|Patients of older age, male gender or those of Black or Native American race seemed to be at an increased risk for endophthalmitis. Click image to enlarge.|
The potentially devastating surgical complication of endophthalmitis requires immediate treatment in order to save the eye. A recently published retrospective cross-sectional analysis on endophthalmitis rates among Medicare beneficiaries undergoing cataract surgery in the United States reported an incidence rate of 1.36 per 1,000 cataract surgeries over a nine-year period.
The study included 14.4 million cataract surgeries performed on Medicare beneficiaries between 2011 and 2019, obtained from Medicare fee-for-service claims (patients 65 and older). The researchers identified endophthalmitis cases within 90 days of surgery using diagnostic codes. Any patient with a history of endophthalmitis 12 months prior to cataract surgery was excluded from the analysis.
The researchers reported an overall 90-day postoperative endophthalmitis rate of 1.36 per 1,000 surgeries for stand-alone cataract procedures. They also noted a decreasing trend for post-op endophthalmitis rates during the nine-year period.
Patient age, gender and race were influential factors. Surgeries performed on patients 75 years and older had increased risk compared with surgeries on those under 75. Black and Native American patients had increased risk as well, compared with white people. Other increased risk factors for developing endophthalmitis postoperatively included prior history of invasive glaucoma surgery, combined cataract and retinal surgery, and various systemic comorbidities. The risk was also higher among males.
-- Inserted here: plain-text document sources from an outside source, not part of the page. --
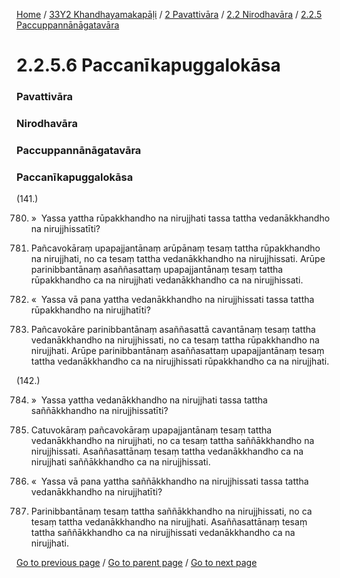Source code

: 
[Home](/) / [33Y2 Khandhayamakapāḷi](/tipitaka/33Y2.md) / [2 Pavattivāra](/tipitaka/33Y2/2.md) / [2.2 Nirodhavāra](/tipitaka/33Y2/2/2.2.md) / [2.2.5 Paccuppannānāgatavāra](/tipitaka/33Y2/2/2.2/2.2.5.md)

# 2.2.5.6 Paccanīkapuggalokāsa

### Pavattivāra

### Nirodhavāra

### Paccuppannānāgatavāra

### Paccanīkapuggalokāsa

(141.)

780. »  Yassa yattha rūpakkhandho na nirujjhati tassa tattha vedanākkhandho na nirujjhissatīti?

781. Pañcavokāraṃ upapajjantānaṃ arūpānaṃ tesaṃ tattha rūpakkhandho na nirujjhati, no ca tesaṃ tattha vedanākkhandho na nirujjhissati. Arūpe parinibbantānaṃ asaññasattaṃ upapajjantānaṃ tesaṃ tattha rūpakkhandho ca na nirujjhati vedanākkhandho ca na nirujjhissati.

782. «  Yassa vā pana yattha vedanākkhandho na nirujjhissati tassa tattha rūpakkhandho na nirujjhatīti?

783. Pañcavokāre parinibbantānaṃ asaññasattā cavantānaṃ tesaṃ tattha vedanākkhandho na nirujjhissati, no ca tesaṃ tattha rūpakkhandho na nirujjhati. Arūpe parinibbantānaṃ asaññasattaṃ upapajjantānaṃ tesaṃ tattha vedanākkhandho ca na nirujjhissati rūpakkhandho ca na nirujjhati.

(142.)

784. »  Yassa yattha vedanākkhandho na nirujjhati tassa tattha saññākkhandho na nirujjhissatīti?

785. Catuvokāraṃ pañcavokāraṃ upapajjantānaṃ tesaṃ tattha vedanākkhandho na nirujjhati, no ca tesaṃ tattha saññākkhandho na nirujjhissati. Asaññasattānaṃ tesaṃ tattha vedanākkhandho ca na nirujjhati saññākkhandho ca na nirujjhissati.

786. «  Yassa vā pana yattha saññākkhandho na nirujjhissati tassa tattha vedanākkhandho na nirujjhatīti?

787. Parinibbantānaṃ tesaṃ tattha saññākkhandho na nirujjhissati, no ca tesaṃ tattha vedanākkhandho na nirujjhati. Asaññasattānaṃ tesaṃ tattha saññākkhandho ca na nirujjhissati vedanākkhandho ca na nirujjhati.

[Go to previous page](/tipitaka/33Y2/2/2.2/2.2.5/2.2.5.5.md) / [Go to parent page](/tipitaka/33Y2/2/2.2/2.2.5.md) / [Go to next page](/tipitaka/33Y2/2/2.2/2.2.6.md)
The researchers say they believe the decreased endophthalmitis rate may reflect ongoing improvements in wound construction or the increasing use of intracameral antibiotics. “One of the limitations of an administrative database such as ours is the lack of clinical information that would allow an analysis of such potential factors,” they noted, pointing out that the increase of intracameral antibiotic use was likely tied to the growing body of evidence in favor of it, including a 2013 study in California that supported the multicenter ESCRS trial.
“It’s also possible that a decline in observed endophthalmitis rates reflects changes in billing and/or coding practices and not a true reduction in actual infections,” they said. “Beginning October 2015, the ICD coding system in the United States underwent a complete overhaul.” ICD-10 codes are more detailed and numerous than ICD-9 codes. “The increased number of codes as well as the decreased familiarization with the new coding system may have resulted in some change in case ascertainment in the analysis. For example, we found endophthalmitis rates decreased from 1.7 in September 2015 to 1.3 in October 2015, the beginning of the transition to ICD-10.”
While the study also noted decreasing rates of endophthalmitis among minorities over time, they emphasized the persistence of racial and ethnic disparities in healthcare outcomes. “Black patients have been shown to have higher mortality rates, greater morbidity burden and higher rates of in-hospital complications than white patients,” they said, citing reasons such as lack of access to care, insurance status, socioeconomic status and treatment by low volume or low-quality surgeons. “Further studies exploring racial disparities and surgeon-related characteristics are warranted,” they said.
The researchers noted four published case reports on postoperative endophthalmitis following MIGS, three associated with the Xen implant (Allergan) and one with iStent (Glaukos). “We found 90-day postoperative endophthalmitis rates were higher for cataract cases combined with MIGS than stand-alone cataract procedures (1.76 vs. 1.3 per 1,000 cataract surgeries),” they said. Interestingly, they added, “Although procedures combined with MIGS had a higher postoperative endophthalmitis risk on univariable analysis, the association was reversed on multivariable analysis.”
They attribute this to either a too-small sample size or Simpson’s paradox, a statistical phenomenon when the relationship between two categorical variables is reversed after a third variable is introduced. “Simpson’s paradox has broad implications for epidemiological research since it indicates that making causal inference from a nonrandomized study can be difficult,” they explained. “While it’s possible to control for differences between cases and controls, there will always be the possibility that an unobserved and therefore unadjusted cofounder might attenuate the association (or even reverse its direction) between exposure and outcome, due to the difference in the mean values or the distribution of confounders between the case or control group.”
Though the study was based on billing rather than medical records, the researchers say that age, sex, race and ethnicity continue to be risk factors for endophthalmitis. “Additional studies are warranted to understand disparities in endophthalmitis rates and surgeon factors which may contribute to decreasing endophthalmitis rates,” they concluded.
Zafar S, Dun C, Srikumaran D, et al. Endophthalmitis rates among Medicare beneficiaries undergoing cataract surgery between 2011-2019. Ophthalmology. September 16, 2021. [Epub ahead of print].